- **PROBLEM DETAILS**:
Which lines of the entries contain the string "results"? Copy each of them.

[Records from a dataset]

-- -- --

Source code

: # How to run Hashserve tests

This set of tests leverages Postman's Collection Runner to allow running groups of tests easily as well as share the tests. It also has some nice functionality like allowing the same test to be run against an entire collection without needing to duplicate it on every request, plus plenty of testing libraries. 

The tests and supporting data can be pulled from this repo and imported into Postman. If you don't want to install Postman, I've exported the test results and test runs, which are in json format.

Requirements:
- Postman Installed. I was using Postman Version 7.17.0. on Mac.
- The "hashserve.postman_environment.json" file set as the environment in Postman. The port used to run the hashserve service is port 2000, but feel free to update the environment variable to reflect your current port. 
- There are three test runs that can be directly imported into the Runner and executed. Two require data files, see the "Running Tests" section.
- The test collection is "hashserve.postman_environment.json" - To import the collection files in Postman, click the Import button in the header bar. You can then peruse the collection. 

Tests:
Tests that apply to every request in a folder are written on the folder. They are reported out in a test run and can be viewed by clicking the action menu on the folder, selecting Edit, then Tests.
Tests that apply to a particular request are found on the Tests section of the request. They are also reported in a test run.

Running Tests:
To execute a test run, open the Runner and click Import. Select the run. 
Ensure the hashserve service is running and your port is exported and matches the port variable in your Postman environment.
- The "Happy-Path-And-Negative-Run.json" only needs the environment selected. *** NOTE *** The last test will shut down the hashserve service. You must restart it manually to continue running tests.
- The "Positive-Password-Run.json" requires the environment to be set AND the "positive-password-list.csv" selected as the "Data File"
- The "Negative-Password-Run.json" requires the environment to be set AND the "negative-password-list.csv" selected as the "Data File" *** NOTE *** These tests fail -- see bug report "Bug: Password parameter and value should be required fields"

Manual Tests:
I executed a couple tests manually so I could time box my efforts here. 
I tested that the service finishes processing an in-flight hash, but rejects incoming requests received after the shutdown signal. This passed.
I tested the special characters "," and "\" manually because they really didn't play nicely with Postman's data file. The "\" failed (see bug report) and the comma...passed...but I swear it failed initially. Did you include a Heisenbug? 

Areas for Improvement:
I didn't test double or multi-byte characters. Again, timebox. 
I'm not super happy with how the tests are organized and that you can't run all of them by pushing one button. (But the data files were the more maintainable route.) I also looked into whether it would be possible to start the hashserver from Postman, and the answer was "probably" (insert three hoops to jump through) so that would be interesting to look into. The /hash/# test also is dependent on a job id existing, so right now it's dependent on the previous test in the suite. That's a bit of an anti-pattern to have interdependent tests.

-- -- --

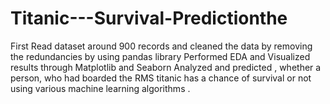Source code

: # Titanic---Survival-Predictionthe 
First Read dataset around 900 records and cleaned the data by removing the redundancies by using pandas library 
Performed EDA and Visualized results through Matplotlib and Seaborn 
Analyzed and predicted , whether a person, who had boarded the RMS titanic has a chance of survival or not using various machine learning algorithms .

-- -- --

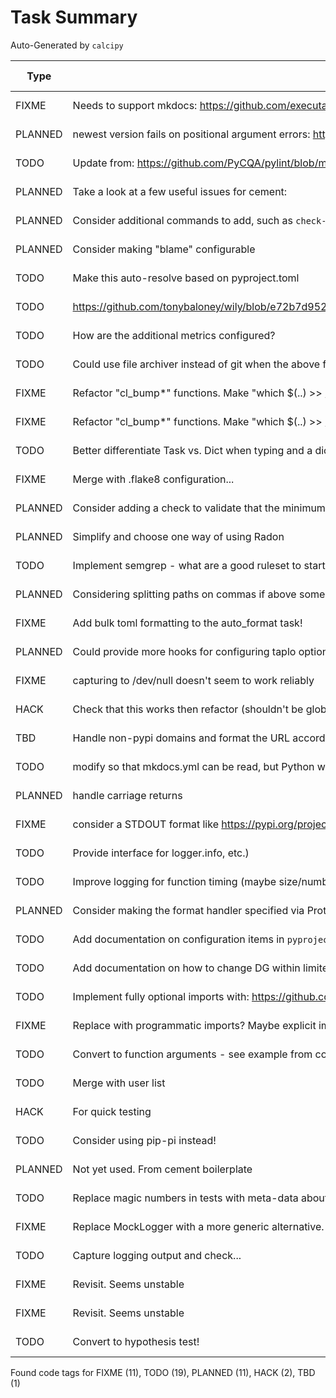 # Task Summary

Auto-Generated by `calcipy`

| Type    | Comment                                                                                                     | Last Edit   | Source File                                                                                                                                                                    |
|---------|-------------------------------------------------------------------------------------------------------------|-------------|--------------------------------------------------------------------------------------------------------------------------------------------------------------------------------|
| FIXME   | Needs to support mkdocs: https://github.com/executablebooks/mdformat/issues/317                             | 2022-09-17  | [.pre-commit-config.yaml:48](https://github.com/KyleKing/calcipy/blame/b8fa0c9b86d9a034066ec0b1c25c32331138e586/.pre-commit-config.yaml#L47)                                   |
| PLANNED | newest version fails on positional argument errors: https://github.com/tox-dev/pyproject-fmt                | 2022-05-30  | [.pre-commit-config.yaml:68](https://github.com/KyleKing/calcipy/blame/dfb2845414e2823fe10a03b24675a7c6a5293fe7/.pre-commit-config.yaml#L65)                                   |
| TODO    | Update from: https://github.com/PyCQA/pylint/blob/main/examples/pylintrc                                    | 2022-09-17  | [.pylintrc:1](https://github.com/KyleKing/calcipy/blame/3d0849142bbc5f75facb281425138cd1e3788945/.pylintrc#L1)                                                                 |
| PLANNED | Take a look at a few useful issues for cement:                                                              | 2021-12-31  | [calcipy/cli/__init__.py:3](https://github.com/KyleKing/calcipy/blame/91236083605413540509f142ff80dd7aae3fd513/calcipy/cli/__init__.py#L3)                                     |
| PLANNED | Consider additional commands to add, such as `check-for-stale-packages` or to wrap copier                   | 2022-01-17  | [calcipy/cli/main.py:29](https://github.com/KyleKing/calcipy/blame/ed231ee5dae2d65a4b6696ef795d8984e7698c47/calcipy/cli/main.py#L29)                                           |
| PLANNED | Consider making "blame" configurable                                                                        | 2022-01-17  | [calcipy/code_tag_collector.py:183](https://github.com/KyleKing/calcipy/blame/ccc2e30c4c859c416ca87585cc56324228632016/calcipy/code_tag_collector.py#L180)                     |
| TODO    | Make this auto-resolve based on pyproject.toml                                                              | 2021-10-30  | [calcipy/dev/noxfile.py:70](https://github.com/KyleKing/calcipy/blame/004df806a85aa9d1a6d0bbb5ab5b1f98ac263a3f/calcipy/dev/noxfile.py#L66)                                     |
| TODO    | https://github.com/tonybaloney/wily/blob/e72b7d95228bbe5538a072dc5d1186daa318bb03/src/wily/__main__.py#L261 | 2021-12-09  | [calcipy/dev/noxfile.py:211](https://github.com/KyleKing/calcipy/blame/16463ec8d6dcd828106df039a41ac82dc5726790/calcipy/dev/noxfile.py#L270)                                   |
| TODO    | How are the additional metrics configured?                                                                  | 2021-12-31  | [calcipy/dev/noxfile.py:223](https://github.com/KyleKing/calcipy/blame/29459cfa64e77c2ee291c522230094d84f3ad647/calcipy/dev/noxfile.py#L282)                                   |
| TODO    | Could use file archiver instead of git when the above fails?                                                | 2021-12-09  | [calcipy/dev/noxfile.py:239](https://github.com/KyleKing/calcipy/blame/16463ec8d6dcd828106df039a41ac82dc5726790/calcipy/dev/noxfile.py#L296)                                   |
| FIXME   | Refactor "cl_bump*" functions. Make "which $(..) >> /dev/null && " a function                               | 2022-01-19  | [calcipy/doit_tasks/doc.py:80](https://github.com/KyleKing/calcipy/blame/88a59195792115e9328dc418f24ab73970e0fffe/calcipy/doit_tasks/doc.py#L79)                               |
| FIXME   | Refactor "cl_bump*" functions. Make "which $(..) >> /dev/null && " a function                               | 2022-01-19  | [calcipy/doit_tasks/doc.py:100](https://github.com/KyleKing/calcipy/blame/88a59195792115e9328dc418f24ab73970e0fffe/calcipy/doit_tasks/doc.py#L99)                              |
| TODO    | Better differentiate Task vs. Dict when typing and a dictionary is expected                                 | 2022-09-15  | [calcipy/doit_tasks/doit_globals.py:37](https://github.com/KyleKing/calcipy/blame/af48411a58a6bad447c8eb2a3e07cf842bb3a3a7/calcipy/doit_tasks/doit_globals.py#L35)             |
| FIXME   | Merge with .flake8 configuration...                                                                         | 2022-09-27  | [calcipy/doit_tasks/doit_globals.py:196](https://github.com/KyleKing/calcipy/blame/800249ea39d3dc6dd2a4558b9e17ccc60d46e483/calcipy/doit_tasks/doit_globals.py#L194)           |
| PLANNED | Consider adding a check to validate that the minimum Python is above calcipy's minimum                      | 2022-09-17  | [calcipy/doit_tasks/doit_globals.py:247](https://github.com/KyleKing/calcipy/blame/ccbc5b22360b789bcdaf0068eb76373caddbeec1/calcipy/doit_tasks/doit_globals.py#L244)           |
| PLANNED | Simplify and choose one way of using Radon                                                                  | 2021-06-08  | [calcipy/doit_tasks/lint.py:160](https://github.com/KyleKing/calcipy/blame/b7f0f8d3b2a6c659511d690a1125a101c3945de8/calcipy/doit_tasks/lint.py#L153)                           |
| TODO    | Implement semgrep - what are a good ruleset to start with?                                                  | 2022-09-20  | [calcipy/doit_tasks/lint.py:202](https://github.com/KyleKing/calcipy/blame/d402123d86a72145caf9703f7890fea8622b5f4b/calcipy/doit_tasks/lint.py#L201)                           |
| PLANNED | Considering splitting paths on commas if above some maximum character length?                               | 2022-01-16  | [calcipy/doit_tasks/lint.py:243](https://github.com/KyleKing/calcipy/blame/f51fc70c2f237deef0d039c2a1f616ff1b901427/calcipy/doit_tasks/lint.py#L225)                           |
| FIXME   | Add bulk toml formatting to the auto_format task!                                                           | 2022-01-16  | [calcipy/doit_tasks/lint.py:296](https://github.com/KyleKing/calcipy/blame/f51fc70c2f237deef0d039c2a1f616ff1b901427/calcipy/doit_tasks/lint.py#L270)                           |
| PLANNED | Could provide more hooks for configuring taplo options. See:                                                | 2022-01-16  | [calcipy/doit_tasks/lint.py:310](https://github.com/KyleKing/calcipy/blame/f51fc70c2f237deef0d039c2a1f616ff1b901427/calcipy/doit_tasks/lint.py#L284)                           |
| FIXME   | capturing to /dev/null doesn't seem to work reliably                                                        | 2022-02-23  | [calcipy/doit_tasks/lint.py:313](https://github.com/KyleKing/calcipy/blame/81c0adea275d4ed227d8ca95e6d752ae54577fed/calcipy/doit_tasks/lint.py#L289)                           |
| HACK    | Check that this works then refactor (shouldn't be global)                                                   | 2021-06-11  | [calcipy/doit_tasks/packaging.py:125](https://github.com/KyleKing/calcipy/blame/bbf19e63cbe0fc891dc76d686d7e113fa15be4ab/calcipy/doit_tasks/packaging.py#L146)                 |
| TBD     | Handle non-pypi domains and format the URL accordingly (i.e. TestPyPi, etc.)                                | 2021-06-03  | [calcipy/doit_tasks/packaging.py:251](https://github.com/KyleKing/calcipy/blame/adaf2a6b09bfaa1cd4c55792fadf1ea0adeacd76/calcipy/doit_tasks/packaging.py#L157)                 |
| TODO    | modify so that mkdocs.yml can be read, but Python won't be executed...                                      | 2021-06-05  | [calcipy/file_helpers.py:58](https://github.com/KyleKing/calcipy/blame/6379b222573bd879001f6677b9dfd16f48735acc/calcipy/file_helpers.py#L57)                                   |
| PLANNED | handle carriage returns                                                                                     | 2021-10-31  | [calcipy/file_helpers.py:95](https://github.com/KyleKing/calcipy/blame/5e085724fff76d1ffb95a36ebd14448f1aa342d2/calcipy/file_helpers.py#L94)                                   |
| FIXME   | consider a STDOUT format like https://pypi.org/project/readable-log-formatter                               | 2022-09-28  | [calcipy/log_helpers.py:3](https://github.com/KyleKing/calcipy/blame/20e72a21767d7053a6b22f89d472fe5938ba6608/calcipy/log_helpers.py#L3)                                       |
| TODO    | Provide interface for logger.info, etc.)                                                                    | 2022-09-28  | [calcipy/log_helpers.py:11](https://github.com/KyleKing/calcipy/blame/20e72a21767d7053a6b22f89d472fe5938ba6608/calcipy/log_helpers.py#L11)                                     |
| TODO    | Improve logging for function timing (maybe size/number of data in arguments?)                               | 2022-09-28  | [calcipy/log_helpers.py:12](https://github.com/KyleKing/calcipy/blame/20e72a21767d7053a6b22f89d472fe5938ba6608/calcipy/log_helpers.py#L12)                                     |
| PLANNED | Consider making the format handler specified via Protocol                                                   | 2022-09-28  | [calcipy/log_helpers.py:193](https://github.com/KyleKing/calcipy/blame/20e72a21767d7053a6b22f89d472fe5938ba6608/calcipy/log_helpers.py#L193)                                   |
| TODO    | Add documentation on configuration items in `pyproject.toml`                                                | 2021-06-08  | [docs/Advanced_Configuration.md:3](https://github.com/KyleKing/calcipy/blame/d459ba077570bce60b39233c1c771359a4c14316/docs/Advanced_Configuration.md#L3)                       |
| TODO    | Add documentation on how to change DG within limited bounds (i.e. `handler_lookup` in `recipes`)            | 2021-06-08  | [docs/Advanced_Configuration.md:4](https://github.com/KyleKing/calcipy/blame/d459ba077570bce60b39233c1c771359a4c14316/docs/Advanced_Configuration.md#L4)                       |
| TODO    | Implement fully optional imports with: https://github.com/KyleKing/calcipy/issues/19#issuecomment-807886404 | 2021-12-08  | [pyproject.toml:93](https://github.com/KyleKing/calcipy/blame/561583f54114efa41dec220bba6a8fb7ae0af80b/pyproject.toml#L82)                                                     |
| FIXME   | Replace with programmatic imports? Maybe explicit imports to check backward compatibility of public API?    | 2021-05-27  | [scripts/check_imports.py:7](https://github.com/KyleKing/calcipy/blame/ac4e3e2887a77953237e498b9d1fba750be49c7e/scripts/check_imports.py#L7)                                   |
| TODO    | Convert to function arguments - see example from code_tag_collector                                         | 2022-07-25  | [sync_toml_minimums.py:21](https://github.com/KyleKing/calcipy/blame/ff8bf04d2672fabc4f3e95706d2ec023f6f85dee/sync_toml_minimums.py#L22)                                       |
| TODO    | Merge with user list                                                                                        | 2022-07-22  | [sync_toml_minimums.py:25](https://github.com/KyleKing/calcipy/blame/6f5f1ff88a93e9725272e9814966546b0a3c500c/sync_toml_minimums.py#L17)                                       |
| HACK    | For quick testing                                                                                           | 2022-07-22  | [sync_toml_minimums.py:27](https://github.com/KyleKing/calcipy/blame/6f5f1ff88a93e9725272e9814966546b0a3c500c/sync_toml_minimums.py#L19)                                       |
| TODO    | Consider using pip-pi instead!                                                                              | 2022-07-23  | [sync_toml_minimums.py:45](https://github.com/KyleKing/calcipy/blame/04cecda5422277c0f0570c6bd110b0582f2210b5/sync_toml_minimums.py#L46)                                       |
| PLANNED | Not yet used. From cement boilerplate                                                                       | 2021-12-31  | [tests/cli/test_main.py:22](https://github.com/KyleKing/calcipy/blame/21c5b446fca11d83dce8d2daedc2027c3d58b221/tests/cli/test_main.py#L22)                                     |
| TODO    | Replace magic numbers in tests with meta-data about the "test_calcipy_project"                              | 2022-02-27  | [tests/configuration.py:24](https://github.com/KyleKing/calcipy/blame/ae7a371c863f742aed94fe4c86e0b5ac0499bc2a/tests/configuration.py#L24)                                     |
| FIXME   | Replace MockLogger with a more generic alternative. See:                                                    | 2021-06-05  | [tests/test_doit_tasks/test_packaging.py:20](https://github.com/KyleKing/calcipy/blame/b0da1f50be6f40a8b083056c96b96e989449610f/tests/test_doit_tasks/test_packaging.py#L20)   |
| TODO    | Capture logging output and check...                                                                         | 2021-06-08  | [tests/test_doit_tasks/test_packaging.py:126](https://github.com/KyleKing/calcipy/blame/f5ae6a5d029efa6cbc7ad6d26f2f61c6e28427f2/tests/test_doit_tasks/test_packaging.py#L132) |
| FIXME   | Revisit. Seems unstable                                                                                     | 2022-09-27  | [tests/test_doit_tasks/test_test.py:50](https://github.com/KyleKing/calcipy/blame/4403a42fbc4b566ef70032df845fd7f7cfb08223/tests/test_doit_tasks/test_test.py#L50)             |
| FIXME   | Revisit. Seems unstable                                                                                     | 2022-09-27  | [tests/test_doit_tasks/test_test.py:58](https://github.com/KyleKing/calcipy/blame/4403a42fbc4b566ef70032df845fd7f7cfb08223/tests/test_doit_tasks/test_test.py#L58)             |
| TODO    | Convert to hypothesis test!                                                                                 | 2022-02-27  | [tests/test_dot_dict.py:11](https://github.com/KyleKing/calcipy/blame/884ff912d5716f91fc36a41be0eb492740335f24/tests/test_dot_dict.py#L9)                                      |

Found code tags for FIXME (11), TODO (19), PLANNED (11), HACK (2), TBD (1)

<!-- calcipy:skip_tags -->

-- -- --

- **TASK OUTPUT**:
The tests and supporting data can be pulled from this repo and imported into Postman. If you don't want to install Postman, I've exported the test results and test runs, which are in json format.
Performed EDA and Visualized results through Matplotlib and Seaborn 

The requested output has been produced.